Integrantes do grupo dizem ter sido informados que uma verdadeira operação para
"limpar" as ruas está em curso em razão da Copa do Mundo em 2014 e
das Olimpíadas em 2016.
"Há
informações de que agentes da polícia têm como alvo os usuários de drogas a fim
de prendê-los e, muitas vezes, realizam prisões indiscriminadamente" cita
o relatório. "O grupo de trabalho está seriamente preocupado com a
informação de que essas medidas também são fortemente aplicadas devido a
futuros grandes eventos, como a Copa e os Jogos Olímpicos que o Brasil
sediará."
O
grupo da ONU existe desde 1991. Nos países visitados, integrantes fazem um
mapeamento de diferentes situações de detenções arbitrárias, como os casos de
prisões sem determinação judicial, de jornalistas e ativistas de direitos
humanos, de imigrantes e de grupos tradicionalmente discriminados.
Os
membros da equipe do Escritório das Nações Unidas para os Direitos Humanos em
Genebra, na Suíça, estiveram em Brasília, Rio de Janeiro, São Paulo, Fortaleza
e Campo Grande. Eles se reuniram com os ministros da Justiça, José Eduardo
Cardozo; da Saúde, Alexandre Padilha; e outros integrantes do primeiro escalão
do governo federal. O relatório final será apresentado ao Conselho de Direitos
Humanos da ONU, em Genebra, em março de 2014.
"De
acordo com as normas do Direito internacional, prisão é exceção, e não regra. A
principal medida provisória no Brasil ainda é a prisão. Os juizes relutam em
adotar medidas alternativas, pois não há mecanismos de controle dessas
medidas", disse Tochilovsky.
A
comitiva também averiguou a situação de pessoas com transtornos mentais
mantidas presas em centros de detenção comuns ou em manicômios judiciários,
realidade mostrada pelo jornal O Globo em série de reportagens publicada em
fevereiro. Pelo menos 800 pessoas em cumprimento de medida de segurança,
aplicada a acusados considerados inimputáveis em razão de quadros de loucura,
estão em presídios comuns.
Um
hospital de custódia foi visitado em Fortaleza. Em São Paulo, o grupo da ONU
esteve na Unidade Experimental de Saúde. O espaço abriga seis jovens que, na
adolescência, cometeram crimes com grande repercussão. Depois de completarem 21
anos de idade, para não ganharem a liberdade, os jovens foram internados
compulsoriamente na Unidade Experimental. A visita foi considerada como
"uma das constatações mais graves" da comitiva. "O grupo está
preocupado com a falta de base legal para a detenção destes indivíduos"

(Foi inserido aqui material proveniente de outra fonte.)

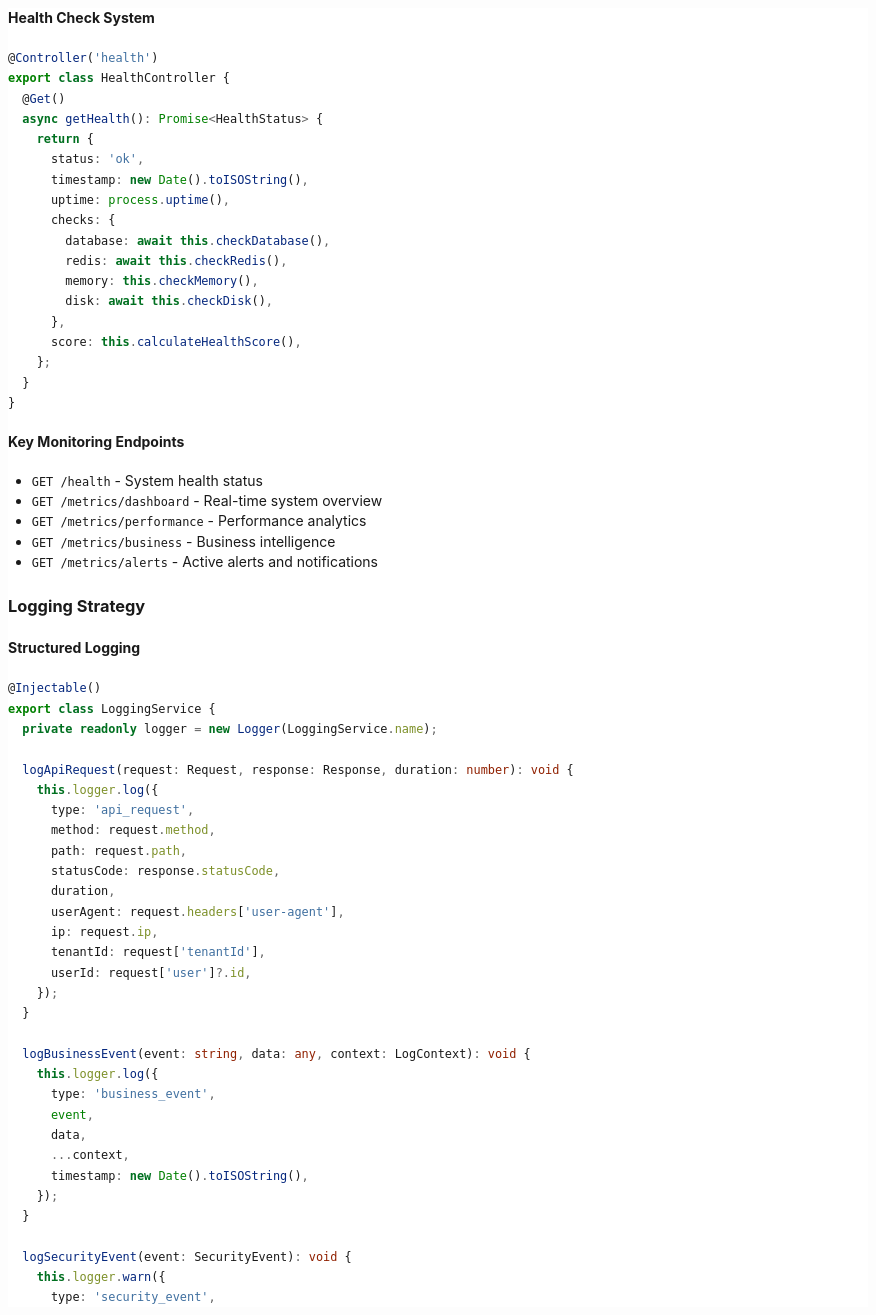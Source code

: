 #### **Health Check System**
```typescript
@Controller('health')
export class HealthController {
  @Get()
  async getHealth(): Promise<HealthStatus> {
    return {
      status: 'ok',
      timestamp: new Date().toISOString(),
      uptime: process.uptime(),
      checks: {
        database: await this.checkDatabase(),
        redis: await this.checkRedis(),
        memory: this.checkMemory(),
        disk: await this.checkDisk(),
      },
      score: this.calculateHealthScore(),
    };
  }
}
```

#### **Key Monitoring Endpoints**
- `GET /health` - System health status
- `GET /metrics/dashboard` - Real-time system overview
- `GET /metrics/performance` - Performance analytics
- `GET /metrics/business` - Business intelligence
- `GET /metrics/alerts` - Active alerts and notifications

### **Logging Strategy**

#### **Structured Logging**
```typescript
@Injectable()
export class LoggingService {
  private readonly logger = new Logger(LoggingService.name);

  logApiRequest(request: Request, response: Response, duration: number): void {
    this.logger.log({
      type: 'api_request',
      method: request.method,
      path: request.path,
      statusCode: response.statusCode,
      duration,
      userAgent: request.headers['user-agent'],
      ip: request.ip,
      tenantId: request['tenantId'],
      userId: request['user']?.id,
    });
  }

  logBusinessEvent(event: string, data: any, context: LogContext): void {
    this.logger.log({
      type: 'business_event',
      event,
      data,
      ...context,
      timestamp: new Date().toISOString(),
    });
  }

  logSecurityEvent(event: SecurityEvent): void {
    this.logger.warn({
      type: 'security_event',
```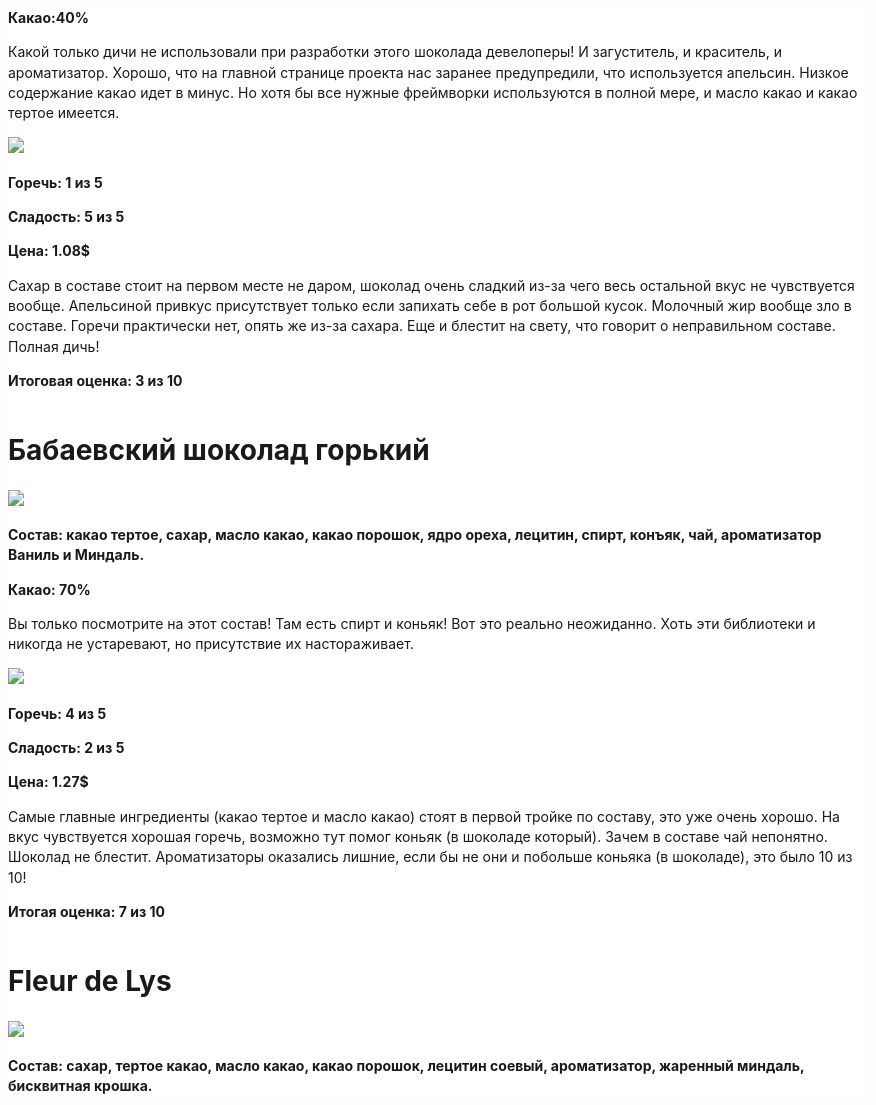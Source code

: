 **Какао:40%**

Какой только дичи не использовали при разработки этого шоколада девелоперы! И загуститель, и краситель, и ароматизатор. Хорошо, что на главной странице проекта нас заранее предупредили, что используется апельсин. Низкое содержание какао идет в минус. Но хотя бы все нужные фреймворки используются в полной мере, и масло какао и какао тертое имеется.

![](https://github.com/thatskriptkid/OrderOfSixAngles/blob/master/shoco/1_alpen.jpg)

**Горечь: 1 из 5**

**Сладость: 5 из 5**

**Цена: 1.08$**

Сахар в составе стоит на первом месте не даром, шоколад очень сладкий из-за чего весь остальной вкус не чувствуется вообще. Апельсиной привкус присутствует только если запихать себе в рот большой кусок. Молочный жир вообще зло в составе. Горечи практически нет, опять же из-за сахара. Еще и блестит на свету, что говорит о неправильном составе. Полная дичь!

**Итоговая оценка: 3 из 10**

# Бабаевский шоколад горький

![](https://github.com/thatskriptkid/OrderOfSixAngles/blob/master/shoco/2_%D0%B1%D0%B0%D0%B1%D0%B0%D0%B5%D0%B2%D1%81%D0%BA%D0%B8%D0%B9.jpg)

**Состав: какао тертое, сахар, масло какао, какао порошок, ядро ореха, лецитин, спирт, конъяк, чай, ароматизатор Ваниль и Миндаль.**

**Какао: 70%**

Вы только посмотрите на этот состав! Там есть спирт и коньяк! Вот это реально неожиданно. Хоть эти библиотеки и никогда не устаревают, но присутствие их настораживает. 

![](https://github.com/thatskriptkid/OrderOfSixAngles/blob/master/shoco/2_babaevski.jpg)

**Горечь: 4 из 5**

**Сладость: 2 из 5**

**Цена: 1.27$**

Самые главные ингредиенты (какао тертое и масло какао) стоят в первой тройке по составу, это уже очень хорошо. На вкус чувствуется хорошая горечь, возможно тут помог коньяк (в шоколаде который). Зачем в составе чай непонятно. Шоколад не блестит. Ароматизаторы оказались лишние, если бы не они и побольше коньяка (в шоколаде), это было 10 из 10!

**Итогая оценка: 7 из 10**

# Fleur de Lys

![](https://github.com/thatskriptkid/OrderOfSixAngles/blob/master/shoco/3_fleur_de_Lys.jpg)

**Состав: сахар, тертое какао, масло какао, какао порошок, лецитин соевый, ароматизатор, жаренный миндаль, бисквитная крошка.**
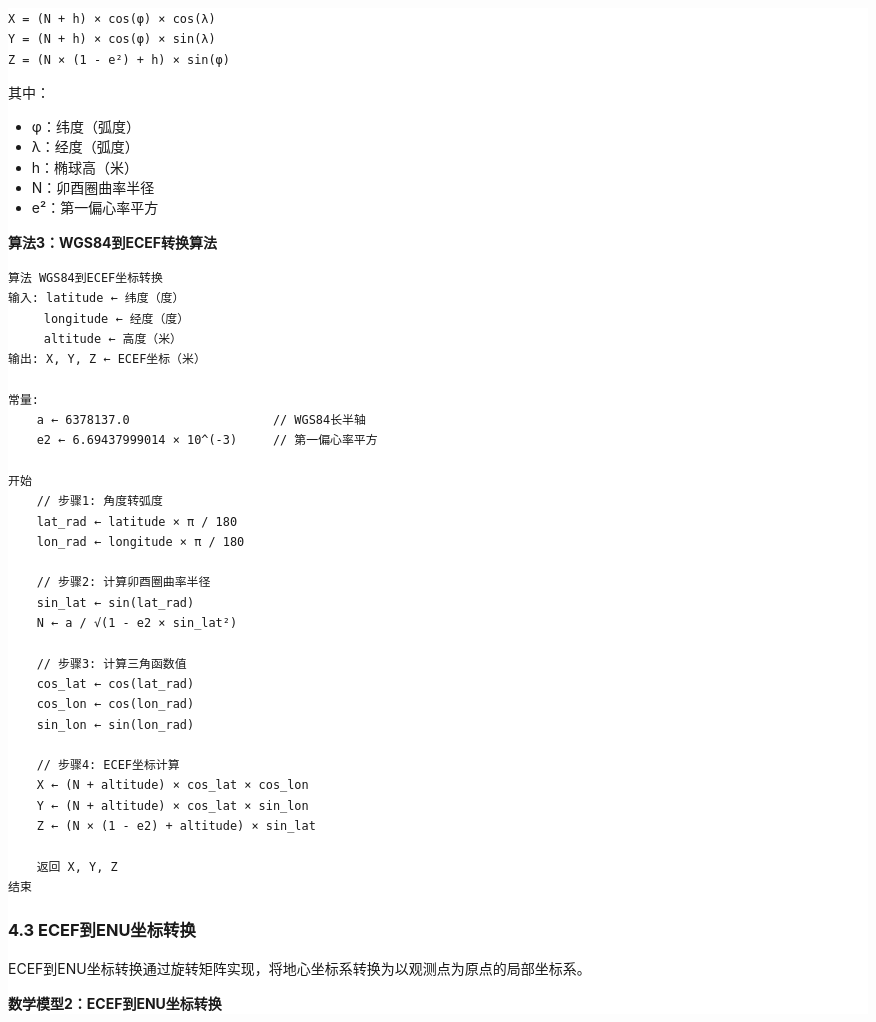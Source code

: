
 ```
X = (N + h) × cos(φ) × cos(λ)
Y = (N + h) × cos(φ) × sin(λ)
Z = (N × (1 - e²) + h) × sin(φ)
```

其中：
- φ：纬度（弧度）
- λ：经度（弧度）
- h：椭球高（米）
- N：卯酉圈曲率半径
- e²：第一偏心率平方

**算法3：WGS84到ECEF转换算法**

```pseudocode
算法 WGS84到ECEF坐标转换
输入: latitude ← 纬度（度）
     longitude ← 经度（度）
     altitude ← 高度（米）
输出: X, Y, Z ← ECEF坐标（米）

常量:
    a ← 6378137.0                    // WGS84长半轴
    e2 ← 6.69437999014 × 10^(-3)     // 第一偏心率平方

开始
    // 步骤1: 角度转弧度
    lat_rad ← latitude × π / 180
    lon_rad ← longitude × π / 180

    // 步骤2: 计算卯酉圈曲率半径
    sin_lat ← sin(lat_rad)
    N ← a / √(1 - e2 × sin_lat²)

    // 步骤3: 计算三角函数值
    cos_lat ← cos(lat_rad)
    cos_lon ← cos(lon_rad)
    sin_lon ← sin(lon_rad)

    // 步骤4: ECEF坐标计算
    X ← (N + altitude) × cos_lat × cos_lon
    Y ← (N + altitude) × cos_lat × sin_lon
    Z ← (N × (1 - e2) + altitude) × sin_lat

    返回 X, Y, Z
结束
```

### 4.3 ECEF到ENU坐标转换

ECEF到ENU坐标转换通过旋转矩阵实现，将地心坐标系转换为以观测点为原点的局部坐标系。

**数学模型2：ECEF到ENU坐标转换**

cita o relatório preliminar.
O
documento também aponta que muitos hospitais de custódia são utilizados para
"deter viciados em drogas"É o caso do Centro de Tratamento em
Dependência Química Roberto Medeiros, no Rio, um espaço para tortura, como já
constatou o Subcomitê de Prevenção da Tortura da ONU.
"São
muitos os doentes mentais nessa condição, e não podemos visitar todos os
presídios, todos os manicômios. Identificamos os lugares mais significativos,
mais ilustrativos", afirmou Roberto Garretón.
Entre
as recomendações que o grupo pretende fazer ao governo brasileiro está a
interrupção das internações compulsórias. A ONU também vai pedir a ampliação
dos quadros de Defensoria Pública nos estados.